Records shown »
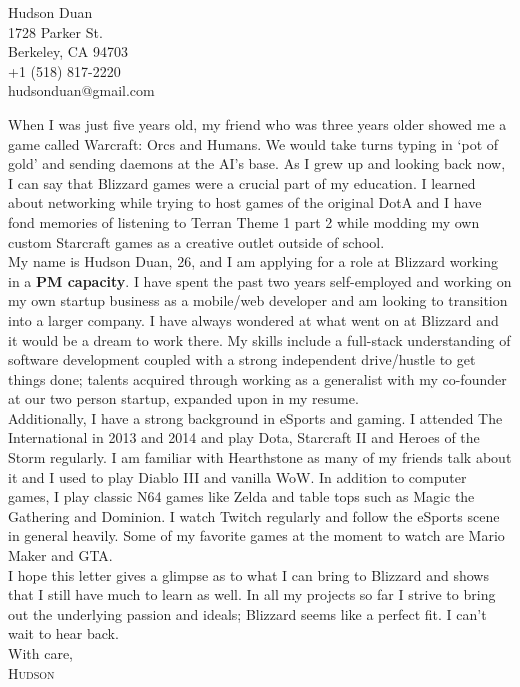 \documentclass[11pt, letterpaper, UTF-8]{article}
\begin{document}
\begin{flushright}
Hudson Duan\\
1728 Parker St.\\
Berkeley, CA 94703\\
+1 (518) 817-2220\\
hudsonduan@gmail.com\\
\end{flushright}
\bigskip
\hspace{4ex}When I was just five years old, my friend who was three years older showed me a game called Warcraft: Orcs and Humans. We would take turns typing in `pot of gold' and sending daemons at the AI's base. As I grew up and looking back now, I can say that Blizzard games were a crucial part of my education. I learned about networking while trying to host games of the original DotA and I have fond memories of listening to Terran Theme 1 part 2 while modding my own custom Starcraft games as a creative outlet outside of school.\\ 

My name is Hudson Duan, 26, and I am applying for a role at Blizzard working in a \textbf{PM capacity}. I have spent the past two years self-employed and working on my own startup business as a mobile/web developer and am looking to transition into a larger company. I have always wondered at what went on at Blizzard and it would be a dream to work there. My skills include a full-stack understanding of software development coupled with a strong independent drive/hustle to get things done; talents acquired through working as a generalist with my co-founder at our two person startup, expanded upon in my resume.\\

Additionally, I have a strong background in eSports and gaming. I attended The International in 2013 and 2014 and play Dota, Starcraft II and Heroes of the Storm regularly. I am familiar with Hearthstone as many of my friends talk about it and I used to play Diablo III and vanilla WoW. In addition to computer games, I play classic N64 games like Zelda and table tops such as Magic the Gathering and Dominion. I watch Twitch regularly and follow the eSports scene in general heavily. Some of my favorite games at the moment to watch are Mario Maker and GTA.\\

I hope this letter gives a glimpse as to what I can bring to Blizzard and shows that I still have much to learn as well. In all my projects so far I strive to bring out the underlying passion and ideals; Blizzard seems like a perfect fit. I can't wait to hear back.\\

\bigskip\bigskip
\noindent With care,\\

\bigskip
\noindent 
\textsc{Hudson}\\
\end{document}
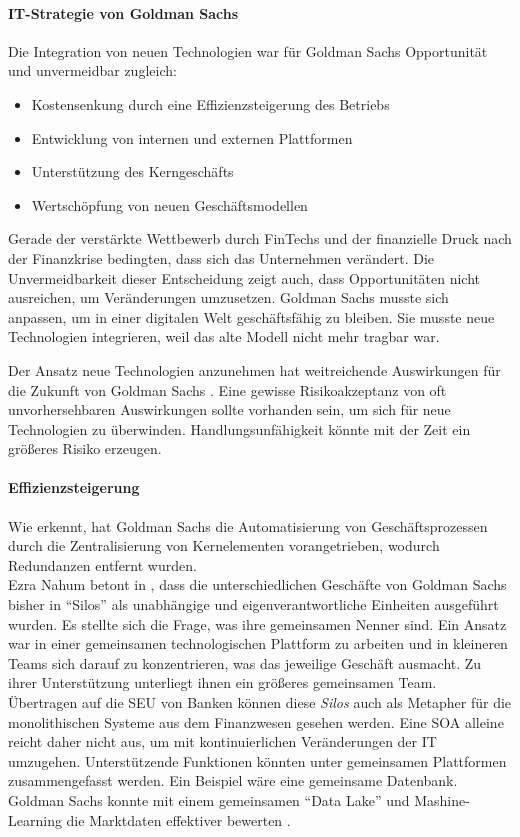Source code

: \paragraph{IT-Strategie von Goldman Sachs}
Die Integration von neuen Technologien war für Goldman Sachs Opportunität und unvermeidbar \cite{Gupta:2017} zugleich:
\begin{itemize}
    \item Kostensenkung durch eine Effizienzsteigerung des Betriebs
    \item Entwicklung von internen und externen Plattformen
    \item Unterstützung des Kerngeschäfts
    \item Wertschöpfung von neuen Geschäftsmodellen
\end{itemize}

Gerade der verstärkte Wettbewerb durch FinTechs und der finanzielle Druck nach der Finanzkrise bedingten, dass sich das Unternehmen verändert. Die Unvermeidbarkeit dieser Entscheidung zeigt auch, dass Opportunitäten nicht ausreichen, um Veränderungen umzusetzen. Goldman Sachs musste sich anpassen, um in einer digitalen Welt geschäftsfähig zu bleiben. Sie musste neue Technologien integrieren, weil das alte Modell nicht mehr tragbar war.

Der Ansatz neue Technologien anzunehmen hat weitreichende Auswirkungen für die Zukunft von Goldman Sachs \cite{Gupta:2017}. Eine gewisse Risikoakzeptanz von oft unvorhersehbaren Auswirkungen sollte vorhanden sein, um sich für neue Technologien zu überwinden. Handlungsunfähigkeit könnte mit der Zeit ein größeres Risiko erzeugen. 

\paragraph{Effizienzsteigerung}
\label{par:effizienzsteig}
Wie \citet{Gupta:2017} erkennt, hat Goldman Sachs die Automatisierung von Geschäftsprozessen durch die Zentralisierung von Kernelementen vorangetrieben, wodurch Redundanzen entfernt wurden. 
\medskip
\\
Ezra Nahum betont in \cite[zitiert, S.5]{Gupta:2017}, dass die unterschiedlichen Geschäfte von Goldman Sachs bisher in \enquote{Silos} als unabhängige und eigenverantwortliche Einheiten ausgeführt wurden. Es stellte sich die Frage, was ihre gemeinsamen Nenner sind. Ein Ansatz war in einer gemeinsamen technologischen Plattform zu arbeiten und in kleineren Teams sich darauf zu konzentrieren, was das jeweilige Geschäft ausmacht. Zu ihrer Unterstützung unterliegt ihnen ein größeres gemeinsamen Team.
\medskip
\\
Übertragen auf die \ac{SEU} von Banken können diese \emph{Silos} \cite{Gupta:2017} auch als Metapher für die monolithischen Systeme \cite{Bussmann2006} aus dem Finanzwesen gesehen werden. Eine \ac{SOA} alleine reicht daher nicht aus, um mit kontinuierlichen Veränderungen der IT umzugehen. Unterstützende Funktionen könnten unter gemeinsamen Plattformen zusammengefasst werden. Ein Beispiel wäre eine gemeinsame Datenbank. Goldman Sachs konnte mit einem gemeinsamen \enquote{Data Lake} und Mashine-Learning die Marktdaten effektiver bewerten \cite{Gupta:2017}.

What to work on » For this exercise, return every line from the data that holds the string "Unterstützung".

Solution for this task »
    \item Unterstützung des Kerngeschäfts
Ezra Nahum betont in \cite[zitiert, S.5]{Gupta:2017}, dass die unterschiedlichen Geschäfte von Goldman Sachs bisher in \enquote{Silos} als unabhängige und eigenverantwortliche Einheiten ausgeführt wurden. Es stellte sich die Frage, was ihre gemeinsamen Nenner sind. Ein Ansatz war in einer gemeinsamen technologischen Plattform zu arbeiten und in kleineren Teams sich darauf zu konzentrieren, was das jeweilige Geschäft ausmacht. Zu ihrer Unterstützung unterliegt ihnen ein größeres gemeinsamen Team.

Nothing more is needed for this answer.